I’ve got so many more stories about bad optimizations. I guess I’ll pick one of those.
There was an infamous (and critical) internal application somewhere I used to work. It took in a ton of data, putting it in the database, and then running a ton of updates to populate various fields and states. It was something like,
Put all data in x table with batch y.
Update rows in batch y with condition a, set as type a. (just using letters as placeholders for real states)
Update rows in batch y that haven’t been updated and have condition b, set as type b.
Update rows in batch y that haven’t been updated and have condition c, set as type c.
Update rows in batch y that have condition b and c and condition d, set as type d.
(Repeat many, many times)
It was an unreadable mess. Trying to debug it was awful. Business rules encoded as a chain of sql updates are incredibly hard to reason about. Like, how did this row end up with that data??

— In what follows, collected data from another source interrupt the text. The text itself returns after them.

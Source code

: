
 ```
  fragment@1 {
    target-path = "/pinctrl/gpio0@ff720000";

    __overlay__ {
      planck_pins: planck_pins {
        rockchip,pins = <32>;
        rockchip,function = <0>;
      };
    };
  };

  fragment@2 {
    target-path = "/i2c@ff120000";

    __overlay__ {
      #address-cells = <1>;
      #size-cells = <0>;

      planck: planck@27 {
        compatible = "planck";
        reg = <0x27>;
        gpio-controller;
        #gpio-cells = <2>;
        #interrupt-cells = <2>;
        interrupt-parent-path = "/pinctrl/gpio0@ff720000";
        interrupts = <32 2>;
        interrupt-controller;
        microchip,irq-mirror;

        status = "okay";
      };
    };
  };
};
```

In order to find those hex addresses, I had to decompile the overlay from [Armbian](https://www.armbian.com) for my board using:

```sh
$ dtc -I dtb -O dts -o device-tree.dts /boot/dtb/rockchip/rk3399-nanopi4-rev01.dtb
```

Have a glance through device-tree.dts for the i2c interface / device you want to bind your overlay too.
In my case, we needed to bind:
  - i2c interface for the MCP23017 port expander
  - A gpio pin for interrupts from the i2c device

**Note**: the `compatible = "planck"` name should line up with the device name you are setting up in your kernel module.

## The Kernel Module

Me and a coworker eventually inherited the mess. Once we deciphered exactly what the rules were and realized they weren’t actually that complicated, we changed the architecture to:
Pull data row by row (instead of immediately into a database)
Hydrate the data into a model
Set up and work with the model based on the business rules we painstakingly reverse engineered (i.e. this row is type b because conditions x,y,z)

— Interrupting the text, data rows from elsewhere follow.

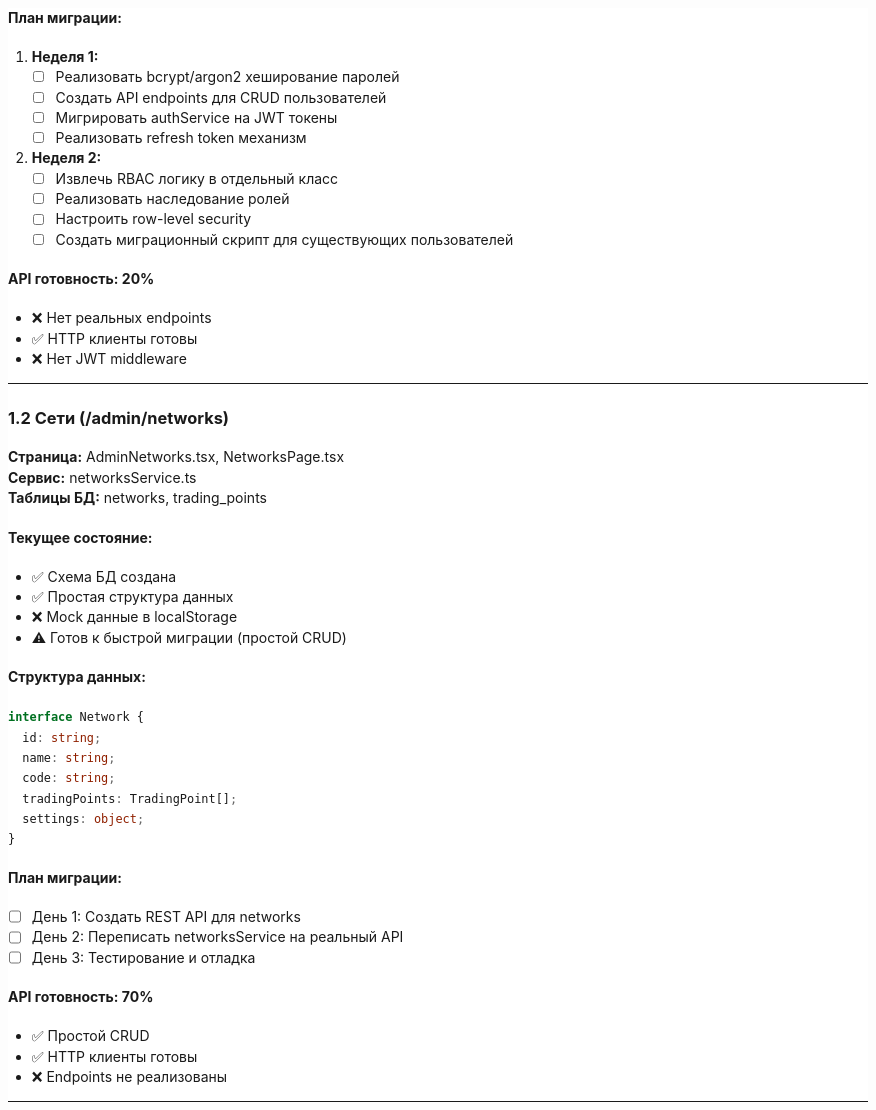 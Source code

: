 #### План миграции:
1. **Неделя 1:**
   - [ ] Реализовать bcrypt/argon2 хеширование паролей
   - [ ] Создать API endpoints для CRUD пользователей
   - [ ] Мигрировать authService на JWT токены
   - [ ] Реализовать refresh token механизм

2. **Неделя 2:**
   - [ ] Извлечь RBAC логику в отдельный класс
   - [ ] Реализовать наследование ролей
   - [ ] Настроить row-level security
   - [ ] Создать миграционный скрипт для существующих пользователей

#### API готовность: 20%
- ❌ Нет реальных endpoints
- ✅ HTTP клиенты готовы
- ❌ Нет JWT middleware

---

### 1.2 Сети (/admin/networks)

**Страница:** AdminNetworks.tsx, NetworksPage.tsx  
**Сервис:** networksService.ts  
**Таблицы БД:** networks, trading_points  

#### Текущее состояние:
- ✅ Схема БД создана
- ✅ Простая структура данных
- ❌ Mock данные в localStorage
- ⚠️ Готов к быстрой миграции (простой CRUD)

#### Структура данных:
```typescript
interface Network {
  id: string;
  name: string;
  code: string;
  tradingPoints: TradingPoint[];
  settings: object;
}
```

#### План миграции:
- [ ] День 1: Создать REST API для networks
- [ ] День 2: Переписать networksService на реальный API
- [ ] День 3: Тестирование и отладка

#### API готовность: 70%
- ✅ Простой CRUD
- ✅ HTTP клиенты готовы
- ❌ Endpoints не реализованы

---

Insert models to database in batches
I don’t remember the exact performance impact, but it wasn’t markedly faster or slower than the previous “fast” SQL-based approach. We found and fixed numerous bugs, and when new issues came up, issues could be fixed in hours rather than days/weeks.
A few words of caution: Don’t assume that building things with a certain tech or architecture will absolutely be “too slow”. Always favor building things in a way that can be understood. Jumping to the wrong tool “because it’s fast” is a terrible idea.